#### ACTIVITY:
Output only the stretch of the listing that starts at the line containing "For each training day, we" and ends at the line containing "- the file agents_best.json, which", reproduced exactly with both ends.
:: GIVEN RECORDS
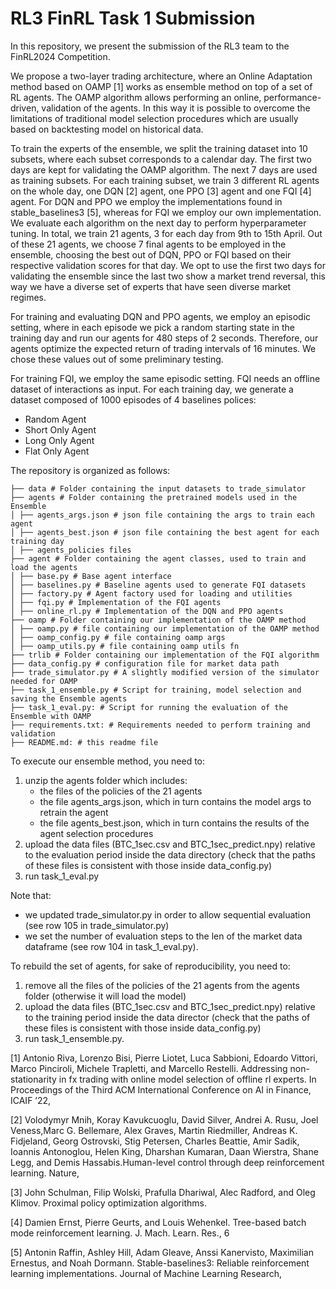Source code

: # RL3 FinRL Task 1 Submission
In this repository, we present the submission of the RL3 team to the FinRL2024 Competition.

We propose a two-layer trading architecture, where an Online Adaptation method based on OAMP [1] works as ensemble method on top of a set of RL agents. The OAMP algorithm allows performing an online, performance-driven, validation of the agents. In this way it is possible to overcome the limitations of traditional model selection procedures which are usually based on backtesting model on historical data.

To train the experts of the ensemble, we split the training dataset into 10 subsets, where each subset corresponds to a calendar day. The first two days are kept for validating the OAMP algorithm. The next 7 days are used as training subsets.
For each training subset, we train 3 different RL agents on the whole day, one DQN [2] agent, one PPO [3] agent and one FQI [4] agent. For DQN and PPO we employ the implementations found in stable_baselines3 [5], whereas for FQI we employ our own implementation. We evaluate each algorithm on the next day to perform hyperparameter tuning. In total, we train 21 agents, 3 for each day from 9th to 15th April. Out of these 21 agents, we choose 7 final agents to be employed in the ensemble, choosing the best out of DQN, PPO or FQI based on their respective validation scores for that day. We opt to use the first two days for validating the ensemble since the last two show a market trend reversal, this way we have a diverse set of experts that have seen diverse market regimes. 

For training and evaluating DQN and PPO agents, we employ an episodic setting, where in each episode we pick a random starting state in the training day and run our agents for 480 steps of 2 seconds. Therefore, our agents optimize the expected return of trading intervals of 16 minutes. We chose these values out of some preliminary testing.

For training FQI, we employ the same episodic setting. FQI needs an offline dataset of interactions as input.
For each training day, we generate a dataset composed of 1000 episodes of 4 baselines polices:
 - Random Agent
 - Short Only Agent
 - Long Only Agent
 - Flat Only Agent


The repository is organized as follows:
```
├── data # Folder containing the input datasets to trade_simulator
├── agents # Folder containing the pretrained models used in the Ensemble
│ ├── agents_args.json # json file containing the args to train each agent
│ ├── agents_best.json # json file containing the best agent for each training day
│ ├── agents_policies files
├── agent # Folder containing the agent classes, used to train and load the agents
│ ├── base.py # Base agent interface
│ ├── baselines.py # Baseline agents used to generate FQI datasets
│ ├── factory.py # Agent factory used for loading and utilities
│ ├── fqi.py # Implementation of the FQI agents
│ ├── online_rl.py # Implementation of the DQN and PPO agents
├── oamp # Folder containing our implementation of the OAMP method 
│ ├── oamp.py # file containing our implementation of the OAMP method 
│ ├── oamp_config.py # file containing oamp args
│ ├── oamp_utils.py # file containing oamp utils fn
├── trlib # Folder containing our implementation of the FQI algorithm 
├── data_config.py # configuration file for market data path
├── trade_simulator.py # A slightly modified version of the simulator needed for OAMP
├── task_1_ensemble.py # Script for training, model selection and saving the Ensemble agents
├── task_1_eval.py: # Script for running the evaluation of the Ensemble with OAMP
├── requirements.txt: # Requirements needed to perform training and validation
├── README.md: # this readme file
```

To execute our ensemble method, you need to:
1. unzip the agents folder which includes:
    - the files of the policies of the 21 agents
    - the file agents_args.json, which in turn contains the model args to retrain the agent
    - the file agents_best.json, which in turn contains the results of the agent selection procedures
2. upload the data files (BTC_1sec.csv and BTC_1sec_predict.npy) relative to the evaluation period inside the data directory (check that the paths of these files is consistent with those inside data_config.py)
3. run task_1_eval.py

Note that:
- we updated trade_simulator.py in order to allow sequential evaluation (see row 105 in trade_simulator.py)
- we set the number of evaluation steps to the len of the market data dataframe (see row 104 in task_1_eval.py).


To rebuild the set of agents, for sake of reproducibility, you need to:
1. remove all the files of the policies of the 21 agents from the agents folder (otherwise it will load the model)
2. upload the data files (BTC_1sec.csv and BTC_1sec_predict.npy) relative to the training period inside the data director (check that the paths of these files is consistent with those inside data_config.py)
3. run task_1_ensemble.py.


[1] Antonio Riva, Lorenzo Bisi, Pierre Liotet, Luca Sabbioni, Edoardo Vittori, Marco Pinciroli, Michele Trapletti, and Marcello Restelli. Addressing non-stationarity in fx trading with online model selection of offline rl experts. In Proceedings of the Third ACM International Conference on AI in Finance, ICAIF ’22,

[2] Volodymyr Mnih, Koray Kavukcuoglu, David Silver, Andrei A. Rusu, Joel Veness,Marc G. Bellemare, Alex Graves, Martin Riedmiller, Andreas K. Fidjeland, Georg Ostrovski, Stig Petersen, Charles Beattie, Amir Sadik, Ioannis Antonoglou, Helen King, Dharshan Kumaran, Daan Wierstra, Shane Legg, and Demis Hassabis.Human-level control through deep reinforcement learning. Nature,

[3] John Schulman, Filip Wolski, Prafulla Dhariwal, Alec Radford, and Oleg Klimov. Proximal policy optimization algorithms. 

[4] Damien Ernst, Pierre Geurts, and Louis Wehenkel. Tree-based batch mode reinforcement learning. J. Mach. Learn. Res., 6

[5] Antonin Raffin, Ashley Hill, Adam Gleave, Anssi Kanervisto, Maximilian Ernestus, and Noah Dormann. Stable-baselines3: Reliable reinforcement learning implementations. Journal of Machine Learning Research,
::::
#### RESULT OF THIS EXERCISE:
For each training day, we generate a dataset composed of 1000 episodes of 4 baselines polices:
 - Random Agent
 - Short Only Agent
 - Long Only Agent
 - Flat Only Agent


The repository is organized as follows:
```
├── data # Folder containing the input datasets to trade_simulator
├── agents # Folder containing the pretrained models used in the Ensemble
│ ├── agents_args.json # json file containing the args to train each agent
│ ├── agents_best.json # json file containing the best agent for each training day
│ ├── agents_policies files
├── agent # Folder containing the agent classes, used to train and load the agents
│ ├── base.py # Base agent interface
│ ├── baselines.py # Baseline agents used to generate FQI datasets
│ ├── factory.py # Agent factory used for loading and utilities
│ ├── fqi.py # Implementation of the FQI agents
│ ├── online_rl.py # Implementation of the DQN and PPO agents
├── oamp # Folder containing our implementation of the OAMP method 
│ ├── oamp.py # file containing our implementation of the OAMP method 
│ ├── oamp_config.py # file containing oamp args
│ ├── oamp_utils.py # file containing oamp utils fn
├── trlib # Folder containing our implementation of the FQI algorithm 
├── data_config.py # configuration file for market data path
├── trade_simulator.py # A slightly modified version of the simulator needed for OAMP
├── task_1_ensemble.py # Script for training, model selection and saving the Ensemble agents
├── task_1_eval.py: # Script for running the evaluation of the Ensemble with OAMP
├── requirements.txt: # Requirements needed to perform training and validation
├── README.md: # this readme file
```

To execute our ensemble method, you need to:
1. unzip the agents folder which includes:
    - the files of the policies of the 21 agents
    - the file agents_args.json, which in turn contains the model args to retrain the agent
    - the file agents_best.json, which in turn contains the results of the agent selection procedures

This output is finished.